T-01. La solitude des monuments

« I monumenti debbono giganteggiare nella loro necessaria solitudine » ; Les monuments doivent dominer dans leur solitude nécessaire. (Mussolini, 1936)

Ces images photographiques représentent des monuments et des œuvres d’art importants, abrités pendant la Seconde guerre mondiale dans des architectures éphémères, en Italie. Il existe des photographies similaires pour tous les autres pays qui prirent part au conflit, ce qui nous fait imaginer à quoi devait ressembler le paysage urbain en Europe dans ces années-là.

Ces emballages de briques, de sacs de sable et de couvertures matelassées, assez inefficaces en cas de bombardement direct, préservaient toutefois les fresques et les sculptures des éventuels éclats d’une explosion proche.

Dans la documentation des services du patrimoine national italien (Direzione Generale delle Arti, La protezione del patrimonio artistico nazionale dalle offese della guerra aerea, Firenze 1942), ces œuvres emprisonnées et soustraites au regard pour le bénéfice duquel elles avaient été conçues nous apparaissent dans l’état d’attente d’une catastrophe qui, par le fait même d’être ainsi annoncée, est déjà présente, et prendra parfois la forme de la dévastation qui ne fera de ces belles églises qu’un tas de débris anti-esthétiques.

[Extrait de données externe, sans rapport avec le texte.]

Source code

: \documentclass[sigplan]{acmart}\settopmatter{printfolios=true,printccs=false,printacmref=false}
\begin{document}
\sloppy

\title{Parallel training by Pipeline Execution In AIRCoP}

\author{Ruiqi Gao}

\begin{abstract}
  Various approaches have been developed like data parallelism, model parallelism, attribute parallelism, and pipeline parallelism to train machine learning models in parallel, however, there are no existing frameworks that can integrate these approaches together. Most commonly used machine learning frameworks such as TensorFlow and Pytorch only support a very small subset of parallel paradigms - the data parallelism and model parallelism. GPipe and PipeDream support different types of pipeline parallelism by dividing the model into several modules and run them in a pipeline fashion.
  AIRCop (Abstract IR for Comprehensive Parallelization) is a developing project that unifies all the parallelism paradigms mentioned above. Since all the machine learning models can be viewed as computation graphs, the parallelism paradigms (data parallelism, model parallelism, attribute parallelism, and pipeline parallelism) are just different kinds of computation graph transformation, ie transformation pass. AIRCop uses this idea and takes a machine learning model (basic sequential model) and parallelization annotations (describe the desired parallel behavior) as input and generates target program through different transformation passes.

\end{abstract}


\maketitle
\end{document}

La citation du discours de Mussolini que j’ai mise en exergue est un manifeste, me semble-t-il, qui peut être pris mot à mot comme une annonce de la catastrophe à venir : « monument », « dominer », « solitude », « nécessaire ». C’est sur la base d’une telle conception idéologique que les édifices antiques de Rome ont été, pendant le Ventennio fasciste, « nettoyés », libérés de toute stratification et superposition historique ; des quartiers d’habitation entiers (ainsi qu’une ou deux collines) ont été rasés autour de ces monuments, pour les rendre plus visibles, pour leur attribuer un statut d’icône symbolique, à laquelle « se ressourcer ».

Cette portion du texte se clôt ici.